Report of the Sun-Earth Connection Study Team
of the Space Science Data Systems Technical Working Group
July 1998, River Bend Workshop
Richard Bogart (Stanford University)Robert Hanisch (Space Telescope Science Institute)Joseph King (National Space Science Data Center)Roger Pyle (Bartol Research Institute/University of Delaware)David Sibeck (The Johns Hopkins University Applied Physics Laboratory)Ray Walker (University of California Los Angeles)David Winningham (Southwest Research Institute)
Executive Summary
This report describes the system architecture and organization of a data service to manage the data associated with the Sun-Earth Connection theme within the context of the NASA Space Science Data System. We propose a distributed service in which the data sets are managed at a number of sites by scientists actively involved in data analysis. These data providers will be grouped under three service groups: Solar Physics,Terrestrial Environment Imaging, and In Situ Space Physics. The data providers will also be organized into three cross-cutting user views: The Sun as a Star, The Sun in Space, and The Earth in Space. The organization of the proposed data service will consist of a "thin" management layer that will provide a unified budget and reporting path, and a governing council that will ensure interoperability and sensitivity to interdisciplinary needs. The overall budget for the fully organized and operational data service is estimated at $5 million per year.
1 Introduction
Scientific discoveries provide the true return from NASA's investment in space exploration. To maximize this return, researchers must be able to exploit the rich database of observations from NASA's past, present, and future missions. Successful data use requires easy location of and access to active and historical archives, as well as the information and tools necessary to interpret the observations. Functions are being incorporated within the NASA Space Science Data System (SSDS) designed to provide common search and access tools across the range of space science. An essential component of the SSDS will be a system designed to manage the abundance of data associated with theSun-Earth Connection (SEC) theme, with an emphasis on enabling correlative studies both within the theme and within the SSDS. This report recommends a structure for such a service and describes the relation of that service to broader level SSDS activities.

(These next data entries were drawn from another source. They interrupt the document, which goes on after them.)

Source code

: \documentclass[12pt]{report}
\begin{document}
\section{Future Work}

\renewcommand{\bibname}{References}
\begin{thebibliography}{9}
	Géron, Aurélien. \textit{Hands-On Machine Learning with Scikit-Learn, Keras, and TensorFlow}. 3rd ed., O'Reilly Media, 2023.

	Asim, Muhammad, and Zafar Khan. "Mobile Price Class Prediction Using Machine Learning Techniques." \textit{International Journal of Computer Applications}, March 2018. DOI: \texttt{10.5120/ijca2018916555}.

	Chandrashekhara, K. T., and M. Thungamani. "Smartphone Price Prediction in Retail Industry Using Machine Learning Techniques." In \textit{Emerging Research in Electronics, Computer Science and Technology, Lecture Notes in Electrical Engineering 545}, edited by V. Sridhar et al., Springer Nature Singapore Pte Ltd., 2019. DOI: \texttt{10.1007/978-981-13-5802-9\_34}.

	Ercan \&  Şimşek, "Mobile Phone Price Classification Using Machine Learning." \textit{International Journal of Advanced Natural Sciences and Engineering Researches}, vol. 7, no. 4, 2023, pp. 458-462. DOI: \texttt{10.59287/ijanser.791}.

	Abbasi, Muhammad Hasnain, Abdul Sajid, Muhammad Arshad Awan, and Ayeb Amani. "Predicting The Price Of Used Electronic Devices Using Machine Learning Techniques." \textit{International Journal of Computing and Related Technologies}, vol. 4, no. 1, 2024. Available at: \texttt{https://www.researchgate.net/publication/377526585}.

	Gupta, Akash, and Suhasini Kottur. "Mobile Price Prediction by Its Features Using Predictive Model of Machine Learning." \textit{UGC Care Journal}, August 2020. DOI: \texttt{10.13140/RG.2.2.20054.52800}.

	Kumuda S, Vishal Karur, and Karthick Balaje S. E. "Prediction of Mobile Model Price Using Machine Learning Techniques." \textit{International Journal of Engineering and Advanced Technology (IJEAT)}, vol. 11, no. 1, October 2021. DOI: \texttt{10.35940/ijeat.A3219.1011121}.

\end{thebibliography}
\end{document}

It is both natural (in view of limited budgets) and desirable (for cross-discipline compatibility) that the nascent Sun-Earth Connection Data Service (SECDS) will make use of, and build upon the tools and organizational structure developed by the more mature astrophysics data environment, Planetary Data System (PDS), and other existing systems. These systems have demonstrated that there are many benefits to improving community organization to a greater degree than has been the case within the Sun-Earth Connection theme. Their use of common data systems and formats greatly facilitates the delivery of data. Nevertheless, it is clear that any successful data system must evolve from existing SEC functions and services, rather than being imposed upon the research community. It is also a central tenet of the SSDS that data are best managed by scientists actively engaged in their analysis.
There are some problems in the SEC data environment that are serious impediments to scientific research. These problems include: 1) publicly inaccessible data sets; 2) data sets that are only available in formats which are ineffective for scientific analysis; 3) data set documentation that does not support independent data use; 4) the excessively wide range of data formats in use; and 5) difficulty of locating data in today's distributed data environment. While some important data sets and services are currently conveniently accessible to the SEC community from a number of sites, we believe the establishment of an SECDS is important. The SECDS will be established to: 1) ensure accessibility to a broad suite of data sets; 2) promote interoperable search and use of data and other services across multiple SEC disciplines and sites; 3) improve the interface through which mission data flow to public-access sites; and 4) promote interoperability across the entire space science domain through participation in and adherence to the standards of SSDS.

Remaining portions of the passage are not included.